EFFECT: wide range of tints in processing and decontamination of sulfate and chloride waste obtained at production of periclase and chromite concentrate.

2 cl, 5 tbl, 6 ex

 

The invention relates to chemical technology of production of inorganic pigments and can be used in the chemical and paint industries, as well as in the processing, utilization and neutralization of sulfate and chloride waste generated in the production process magnesia and chromite concentrate.

A method of obtaining micaceous iron pigment from the slurry-jarosite obtained during the purification of zinc solutions from iron. By this method the jarosite (containing, in wt.%: potassium - 8, iron - 30, sulphur - 13, zinc - 0,15) in an amount of 500 g mixed with the stoichiometric amount of potassium hydroxide (157 g) and calcined at t=800°C for two hours. Next, the product is washed with water, dried and milled. The finished product is characterized by a high content of iron oxide (up to 90% Fe2About3). (USSR author's certificate No. 666758, CL SS 1/24, publ. 1976).

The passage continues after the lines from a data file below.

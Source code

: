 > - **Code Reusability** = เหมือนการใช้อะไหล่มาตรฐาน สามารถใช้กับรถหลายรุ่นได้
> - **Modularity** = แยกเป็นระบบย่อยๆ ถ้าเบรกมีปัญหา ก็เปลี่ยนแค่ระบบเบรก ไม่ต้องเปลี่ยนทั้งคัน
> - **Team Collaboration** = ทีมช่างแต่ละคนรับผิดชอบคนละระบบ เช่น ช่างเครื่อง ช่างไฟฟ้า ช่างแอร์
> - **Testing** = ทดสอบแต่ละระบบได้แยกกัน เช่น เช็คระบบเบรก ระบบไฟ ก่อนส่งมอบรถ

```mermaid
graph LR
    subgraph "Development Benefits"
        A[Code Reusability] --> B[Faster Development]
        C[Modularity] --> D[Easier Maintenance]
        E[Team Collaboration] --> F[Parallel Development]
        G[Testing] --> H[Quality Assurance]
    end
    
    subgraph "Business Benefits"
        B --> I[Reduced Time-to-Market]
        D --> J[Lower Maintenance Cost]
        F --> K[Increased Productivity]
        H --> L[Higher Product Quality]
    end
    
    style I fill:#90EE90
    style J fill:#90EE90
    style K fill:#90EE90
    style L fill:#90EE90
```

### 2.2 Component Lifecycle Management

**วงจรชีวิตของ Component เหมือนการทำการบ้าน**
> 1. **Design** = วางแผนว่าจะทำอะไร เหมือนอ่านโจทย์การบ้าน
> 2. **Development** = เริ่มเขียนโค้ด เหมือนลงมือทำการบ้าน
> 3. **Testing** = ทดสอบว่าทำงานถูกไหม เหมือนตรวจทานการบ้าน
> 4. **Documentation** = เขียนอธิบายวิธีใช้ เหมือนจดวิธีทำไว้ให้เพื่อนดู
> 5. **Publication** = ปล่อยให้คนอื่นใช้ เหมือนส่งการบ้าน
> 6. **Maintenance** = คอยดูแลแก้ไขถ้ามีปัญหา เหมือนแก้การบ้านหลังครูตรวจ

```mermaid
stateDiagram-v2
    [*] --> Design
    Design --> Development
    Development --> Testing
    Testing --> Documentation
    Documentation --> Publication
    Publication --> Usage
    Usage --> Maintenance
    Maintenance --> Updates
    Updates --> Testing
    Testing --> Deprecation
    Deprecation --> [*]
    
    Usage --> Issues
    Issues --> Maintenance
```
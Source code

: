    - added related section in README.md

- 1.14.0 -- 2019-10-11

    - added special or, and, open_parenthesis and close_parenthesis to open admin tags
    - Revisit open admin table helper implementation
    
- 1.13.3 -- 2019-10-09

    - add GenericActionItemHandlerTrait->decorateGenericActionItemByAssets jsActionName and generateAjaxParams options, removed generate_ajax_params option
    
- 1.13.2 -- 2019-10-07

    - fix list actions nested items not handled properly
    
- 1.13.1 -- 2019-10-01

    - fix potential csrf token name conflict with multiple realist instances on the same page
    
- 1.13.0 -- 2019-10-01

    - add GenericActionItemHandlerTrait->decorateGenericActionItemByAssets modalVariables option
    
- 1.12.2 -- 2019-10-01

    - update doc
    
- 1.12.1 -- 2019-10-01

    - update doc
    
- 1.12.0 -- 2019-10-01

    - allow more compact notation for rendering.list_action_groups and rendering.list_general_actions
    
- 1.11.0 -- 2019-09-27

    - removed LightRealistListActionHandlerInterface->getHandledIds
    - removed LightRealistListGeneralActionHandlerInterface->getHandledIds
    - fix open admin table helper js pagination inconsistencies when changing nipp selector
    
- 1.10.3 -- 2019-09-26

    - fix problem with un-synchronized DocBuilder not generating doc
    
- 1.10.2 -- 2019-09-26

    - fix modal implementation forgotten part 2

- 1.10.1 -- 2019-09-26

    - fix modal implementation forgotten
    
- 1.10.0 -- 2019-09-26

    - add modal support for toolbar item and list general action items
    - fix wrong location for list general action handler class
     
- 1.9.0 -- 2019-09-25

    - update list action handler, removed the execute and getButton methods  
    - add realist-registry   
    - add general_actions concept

The disadvantages of the method are:

low pigment properties of the finished product: high dispersibility is 30 μm and the opacity to 90 g/m2;

- no way to obtain a modified red iron oxide pigments with a wide range of shades;

- the known method cannot be used to produce iron oxide pigments in the processing of magnesium-chromium ores, since the main mineral serpentine, in odasi in the composition of the ore mixtures, does not decompose under the influence of alkalis at t=800°to obtain oxides of iron, magnesium, silicon, etc.

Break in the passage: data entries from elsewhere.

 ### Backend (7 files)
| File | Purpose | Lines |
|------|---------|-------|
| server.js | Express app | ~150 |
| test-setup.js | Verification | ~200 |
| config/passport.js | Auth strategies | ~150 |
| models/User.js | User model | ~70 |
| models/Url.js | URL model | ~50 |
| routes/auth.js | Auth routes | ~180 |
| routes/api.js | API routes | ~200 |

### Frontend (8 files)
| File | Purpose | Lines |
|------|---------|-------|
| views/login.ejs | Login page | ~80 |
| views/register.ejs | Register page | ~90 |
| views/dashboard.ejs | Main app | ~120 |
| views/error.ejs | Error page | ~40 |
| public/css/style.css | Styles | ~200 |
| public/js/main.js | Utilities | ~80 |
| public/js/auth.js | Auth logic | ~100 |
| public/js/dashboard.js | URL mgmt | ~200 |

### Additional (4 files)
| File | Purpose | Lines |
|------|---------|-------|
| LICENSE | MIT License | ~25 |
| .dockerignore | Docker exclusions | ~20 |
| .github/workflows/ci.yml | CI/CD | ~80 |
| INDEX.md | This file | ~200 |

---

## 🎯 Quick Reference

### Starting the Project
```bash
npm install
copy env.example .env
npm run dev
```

To improve the pigment properties and expansion of the color gamut of hues such pigment can be entered modifying additives in the form of oxides or hydroxides of aluminum and / or zirconium and / or titanium and / or chromium and / or Nickel and / or silicon in the ratio of 100 parts of Fe2About3of 0.01 to 10.0 parts modifying additives (Japan, No. 3055333 B2, IPC SS 1/24, publ. 2000).

The resulting pigments have bright colour characteristics and good pigment properties.

However, these methods cannot be used in the process of getting micaceous iron pigments from sludge - waste production of dead-burned magnesia from serpentine raw materials, as required list of additives and their number is already contained in the feedstock and impractical for them to be part of the sludge and the finished product; you only need to find a way to extract and use.

The closest technical solution is a method for micaceous iron pigment waste from the production of titanium pigments. By this method the solution after leaching is treated with alkali to pH=6,0-7,0. The resulting suspension is filtered, the precipitate is dried, washed from chlorine or sulfate ions, again dried and calcined (procul the offer) at t=500-800° C. the resulting product is characterized by high pigment properties and is used in the production of paints and enamels (USSR Author's certificate No. 1255629, IPC SS 1/24, publ. 1986).

However, the pigment obtained by this method of sludge from the production of magnesium oxide (dead-burned magnesia), will have a significant drawback - low content of basic substance is iron oxide (III) and a high content of impurities.

An object of the invention is to obtain red micaceous iron pigment with a maximum content of the main substance of Fe2O3(not less than 90%) while ensuring a wide range of colors (from red-light brown to dark red purple, raspberry).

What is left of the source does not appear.